## Directions for this task
Below are records; how many of their lines hold the string "decomposition"? Reply with nothing but the number.

## Data

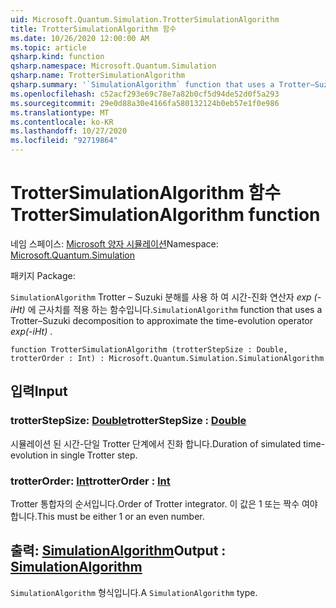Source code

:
 ```yaml
---
uid: Microsoft.Quantum.Simulation.TrotterSimulationAlgorithm
title: TrotterSimulationAlgorithm 함수
ms.date: 10/26/2020 12:00:00 AM
ms.topic: article
qsharp.kind: function
qsharp.namespace: Microsoft.Quantum.Simulation
qsharp.name: TrotterSimulationAlgorithm
qsharp.summary: '`SimulationAlgorithm` function that uses a Trotter–Suzuki decomposition to approximate the time-evolution operator _exp(-iHt)_.'
ms.openlocfilehash: c52acf293e69c78e7a82b0cf5d94de52d0f5a293
ms.sourcegitcommit: 29e0d88a30e4166fa580132124b0eb57e1f0e986
ms.translationtype: MT
ms.contentlocale: ko-KR
ms.lasthandoff: 10/27/2020
ms.locfileid: "92719864"
---
```

# <a name="trottersimulationalgorithm-function"></a><span data-ttu-id="a6aa9-102">TrotterSimulationAlgorithm 함수</span><span class="sxs-lookup"><span data-stu-id="a6aa9-102">TrotterSimulationAlgorithm function</span></span>

<span data-ttu-id="a6aa9-103">네임 스페이스: [Microsoft 양자 시뮬레이션](xref:Microsoft.Quantum.Simulation)</span><span class="sxs-lookup"><span data-stu-id="a6aa9-103">Namespace: [Microsoft.Quantum.Simulation](xref:Microsoft.Quantum.Simulation)</span></span>

<span data-ttu-id="a6aa9-104">패키지 [](https://nuget.org/packages/)</span><span class="sxs-lookup"><span data-stu-id="a6aa9-104">Package: [](https://nuget.org/packages/)</span></span>


<span data-ttu-id="a6aa9-105">`SimulationAlgorithm` Trotter – Suzuki 분해를 사용 하 여 시간-진화 연산자 _exp (-iHt)_ 에 근사치를 적용 하는 함수입니다.</span><span class="sxs-lookup"><span data-stu-id="a6aa9-105">`SimulationAlgorithm` function that uses a Trotter–Suzuki decomposition to approximate the time-evolution operator _exp(-iHt)_ .</span></span>

```qsharp
function TrotterSimulationAlgorithm (trotterStepSize : Double, trotterOrder : Int) : Microsoft.Quantum.Simulation.SimulationAlgorithm
```


## <a name="input"></a><span data-ttu-id="a6aa9-106">입력</span><span class="sxs-lookup"><span data-stu-id="a6aa9-106">Input</span></span>

### <a name="trotterstepsize--double"></a><span data-ttu-id="a6aa9-107">trotterStepSize: [Double](xref:microsoft.quantum.lang-ref.double)</span><span class="sxs-lookup"><span data-stu-id="a6aa9-107">trotterStepSize : [Double](xref:microsoft.quantum.lang-ref.double)</span></span>

<span data-ttu-id="a6aa9-108">시뮬레이션 된 시간-단일 Trotter 단계에서 진화 합니다.</span><span class="sxs-lookup"><span data-stu-id="a6aa9-108">Duration of simulated time-evolution in single Trotter step.</span></span>


### <a name="trotterorder--int"></a><span data-ttu-id="a6aa9-109">trotterOrder: [Int](xref:microsoft.quantum.lang-ref.int)</span><span class="sxs-lookup"><span data-stu-id="a6aa9-109">trotterOrder : [Int](xref:microsoft.quantum.lang-ref.int)</span></span>

<span data-ttu-id="a6aa9-110">Trotter 통합자의 순서입니다.</span><span class="sxs-lookup"><span data-stu-id="a6aa9-110">Order of Trotter integrator.</span></span> <span data-ttu-id="a6aa9-111">이 값은 1 또는 짝수 여야 합니다.</span><span class="sxs-lookup"><span data-stu-id="a6aa9-111">This must be either 1 or an even number.</span></span>



## <a name="output--simulationalgorithm"></a><span data-ttu-id="a6aa9-112">출력: [SimulationAlgorithm](xref:Microsoft.Quantum.Simulation.SimulationAlgorithm)</span><span class="sxs-lookup"><span data-stu-id="a6aa9-112">Output : [SimulationAlgorithm](xref:Microsoft.Quantum.Simulation.SimulationAlgorithm)</span></span>

<span data-ttu-id="a6aa9-113">`SimulationAlgorithm` 형식입니다.</span><span class="sxs-lookup"><span data-stu-id="a6aa9-113">A `SimulationAlgorithm` type.</span></span>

## Response to the task
2